**TASK:**
Take every line from the material that has the word "http" in it.

**INPUT MATERIAL:**
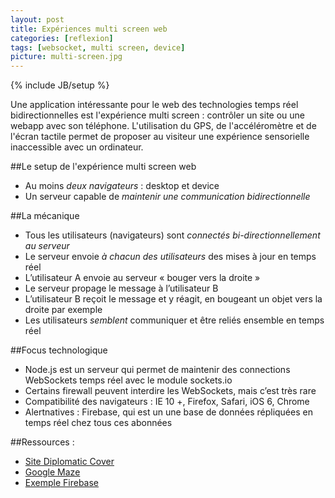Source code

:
 ```yaml
---
layout: post
title: Expériences multi screen web
categories: [reflexion]
tags: [websocket, multi screen, device]
picture: multi-screen.jpg
---
```

{% include JB/setup %}

Une application intéressante pour le web des technologies temps réel bidirectionnelles est l'expérience multi screen : contrôler un site ou une webapp avec son téléphone.
L'utilisation du GPS, de l'accéléromètre et de l'écran tactile permet de proposer au visiteur une expérience sensorielle inaccessible avec un ordinateur.

##Le setup de l'expérience multi screen web
- Au moins _deux navigateurs_ : desktop et device
- Un serveur capable de _maintenir une communication bidirectionnelle_

##La mécanique
- Tous les utilisateurs (navigateurs) sont _connectés bi-directionnellement au serveur_
- Le serveur envoie _à chacun des utilisateurs_ des mises à jour en temps réel
- L’utilisateur A envoie au serveur « bouger vers la droite »
- Le serveur propage le message à l’utilisateur B
- L’utilisateur B reçoit le message et y réagit, en bougeant un objet vers la droite par exemple
- Les utilisateurs _semblent_ communiquer et être reliés ensemble en temps réel

##Focus technologique
- Node.js est un serveur qui permet de maintenir des connections WebSockets temps réel avec le module sockets.io
- Certains firewall peuvent interdire les WebSockets, mais c’est très rare
- Compatibilité des navigateurs : IE 10 +, Firefox, Safari, iOS 6, Chrome
- Alertnatives : Firebase, qui est un une base de données répliquées en temps réel chez tous ces abonnées

##Ressources :
- [Site Diplomatic Cover](http://diplomatic-cover.com)
- [Google Maze](http://chrome.com/maze)
- [Exemple Firebase](http://www.firepad.io)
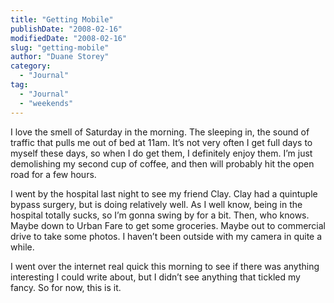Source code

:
 ```yaml
---
title: "Getting Mobile"
publishDate: "2008-02-16"
modifiedDate: "2008-02-16"
slug: "getting-mobile"
author: "Duane Storey"
category:
  - "Journal"
tag:
  - "Journal"
  - "weekends"
---
```


I love the smell of Saturday in the morning. The sleeping in, the sound of traffic that pulls me out of bed at 11am. It’s not very often I get full days to myself these days, so when I do get them, I definitely enjoy them. I’m just demolishing my second cup of coffee, and then will probably hit the open road for a few hours.

I went by the hospital last night to see my friend Clay. Clay had a quintuple bypass surgery, but is doing relatively well. As I well know, being in the hospital totally sucks, so I’m gonna swing by for a bit. Then, who knows. Maybe down to Urban Fare to get some groceries. Maybe out to commercial drive to take some photos. I haven’t been outside with my camera in quite a while.

I went over the internet real quick this morning to see if there was anything interesting I could write about, but I didn’t see anything that tickled my fancy. So for now, this is it.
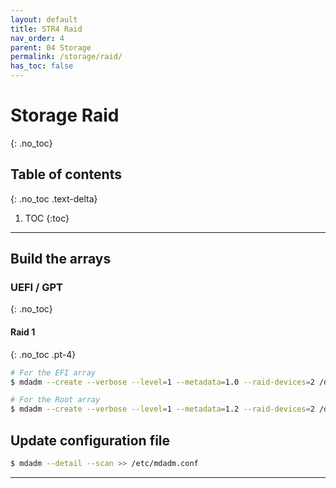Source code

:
 ```yaml
---
layout: default
title: STR4 Raid
nav_order: 4
parent: 04 Storage
permalink: /storage/raid/
has_toc: false
---
```


# Storage Raid
{: .no_toc}

## Table of contents
{: .no_toc .text-delta}

1. TOC
{:toc}

---

## Build the arrays

### UEFI / GPT
{: .no_toc}

#### Raid 1
{: .no_toc .pt-4}

```bash
# For the EFI array
$ mdadm --create --verbose --level=1 --metadata=1.0 --raid-devices=2 /dev/md/efi /dev/sda1 /dev/sdb1

# For the Root array
$ mdadm --create --verbose --level=1 --metadata=1.2 --raid-devices=2 /dev/md/root /dev/sda2 /dev/sdb2
```

## Update configuration file

```bash
$ mdadm --detail --scan >> /etc/mdadm.conf
```

---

**TASK ANSWER:**
- [Site Diplomatic Cover](http://diplomatic-cover.com)
- [Google Maze](http://chrome.com/maze)
- [Exemple Firebase](http://www.firepad.io)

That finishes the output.